I totally agree. With the sheer volume of bugs found in Esri software and the onerous technical support process, it should be much, much easier for users to not only report but to find information about existing bugs, updates, and workarounds that may pertain to them. This would save people a lot of hassle in trying to diagnose or wasting time with redundant tech support calls that go nowhere. (Or, as many young users do, in my experience -- not bother with any of that and eventually walk away from GIS). They need a Communities site for bug reports similar to Microsoft's feedback hub. There needs to be more transparency, and more accountability for actually fixing what often feels like beta software. There is no reason a private multibillion dollar corporation cannot hire the resources to at least human test things for basic functionality before release and to address issues and feature requests rapidly.
I 100% agree with this. I've seen several threads on geonet where Esri employees say to log a bug with Esri support. I'm not sure if Esri employees have actually interacted with Esri support, but that is often easier said than done. On average, I have to wait 3-5 days for the assigned support analyst to reply back to me anytime I reply back to their email containing questions. I've also been ghosted by Esri support when we schedule a call to review the issue.
Finally, when I can finally get support to reproduce my issue, the bug sits in the Esri backlog for months and months, if not longer, before most likely being marked as "Not in current product plan." I had to create an ArcGIS Idea for Esri to change their documentation to explicitly list why a tool would fail under certain conditions. Luckily, that post got Esri to change their mind and actually address the issue. But having to jump through all these hoops just to submit bug reports (that might have already been submitted in the past) is ridiculous.
Right. I have had numerous problems with support not showing up on the zoom call or not calling when they said they would. Or they call around the clock as if you are holding them up. The burden is always on the user to identify the cause of the issue. If you can't figure out how to reproduce the bug, they waste your time suggesting you try the same workarounds you've already tried and act like they can't do anything about it. This is why I don't report bugs anymore. It was way too much work and often ended with no resolution. So I post things as ideas, but then Esri complains that oh, you can't post that here. Fine! Won't post at all then. You'd think they'd be interested in doing something about their poor reputation for bugs and crashes...
I am finding that I could spend all day every day reporting new bugs to Esri. My organization pays a lot of money for this software, and here I am, essentially being an employee of Esri as a tester, except we're paying Esri, they're not paying me.
This can't continue.
Edit: I understand that Esri's business model is to deploy rapidly and fix later. But I feel we are at a breaking point. Esri needs to invest more in testing and bug fixing. Otherwise, customers will find the software too problematic and borderline unusable. Example: Is ArcGIS Pro the right tool for tabular/join-based geodatabase analysis? In that case, we couldn't use ArcGIS Pro due to bugs, and had to use Excel instead.
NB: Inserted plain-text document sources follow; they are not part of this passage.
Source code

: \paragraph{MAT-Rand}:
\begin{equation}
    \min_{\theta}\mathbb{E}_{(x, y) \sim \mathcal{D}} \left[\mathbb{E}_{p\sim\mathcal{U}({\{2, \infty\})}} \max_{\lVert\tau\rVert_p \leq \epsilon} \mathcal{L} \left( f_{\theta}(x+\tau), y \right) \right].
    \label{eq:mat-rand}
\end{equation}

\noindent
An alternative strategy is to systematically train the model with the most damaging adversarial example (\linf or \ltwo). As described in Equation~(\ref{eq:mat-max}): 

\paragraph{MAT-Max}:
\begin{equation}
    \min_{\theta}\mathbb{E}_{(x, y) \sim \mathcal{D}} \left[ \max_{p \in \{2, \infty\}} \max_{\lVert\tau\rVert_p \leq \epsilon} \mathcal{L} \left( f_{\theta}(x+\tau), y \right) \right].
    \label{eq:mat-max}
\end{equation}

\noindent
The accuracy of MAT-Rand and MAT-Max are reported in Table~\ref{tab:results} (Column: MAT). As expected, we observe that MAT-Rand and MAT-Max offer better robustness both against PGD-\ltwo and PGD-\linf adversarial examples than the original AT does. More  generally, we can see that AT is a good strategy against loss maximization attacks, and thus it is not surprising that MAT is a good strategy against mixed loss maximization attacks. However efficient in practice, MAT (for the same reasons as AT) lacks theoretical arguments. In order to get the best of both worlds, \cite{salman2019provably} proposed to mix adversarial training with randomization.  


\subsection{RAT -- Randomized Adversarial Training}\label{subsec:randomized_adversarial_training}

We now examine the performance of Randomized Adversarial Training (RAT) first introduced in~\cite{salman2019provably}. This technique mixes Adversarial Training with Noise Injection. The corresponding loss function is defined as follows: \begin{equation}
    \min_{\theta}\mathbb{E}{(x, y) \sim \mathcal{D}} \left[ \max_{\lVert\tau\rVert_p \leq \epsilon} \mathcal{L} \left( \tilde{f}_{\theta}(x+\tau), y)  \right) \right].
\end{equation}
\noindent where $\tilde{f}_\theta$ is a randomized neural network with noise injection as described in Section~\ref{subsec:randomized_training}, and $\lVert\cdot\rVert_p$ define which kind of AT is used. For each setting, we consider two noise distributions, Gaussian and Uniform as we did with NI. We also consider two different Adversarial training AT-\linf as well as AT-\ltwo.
I completely agree. There is more tone policing than action. Sick of it.
What's disappointing is the sheer amount of bugs Esri must have in their software. You're just one person. I'm one person. And think about the number of bugs we, as individual people, have submitted. Then let's add up all of the other users of Esri's software and think about the amount of bugs that must be getting submitted.
The fact that my bug was first introduced in 10.9.1 and first logged on September 8, 2022 and sat in Esri's bug queue for 1.5 YEARS before finally being addressed and fixed in 11.4 (which will be over 2 years since the bug was first logged by the time 11.4 is released), should be enough to say how big Esri's bug backlog is. Or alternatively, how under-staffed Esri's bug fixing department is. Completely unacceptable and disappointing.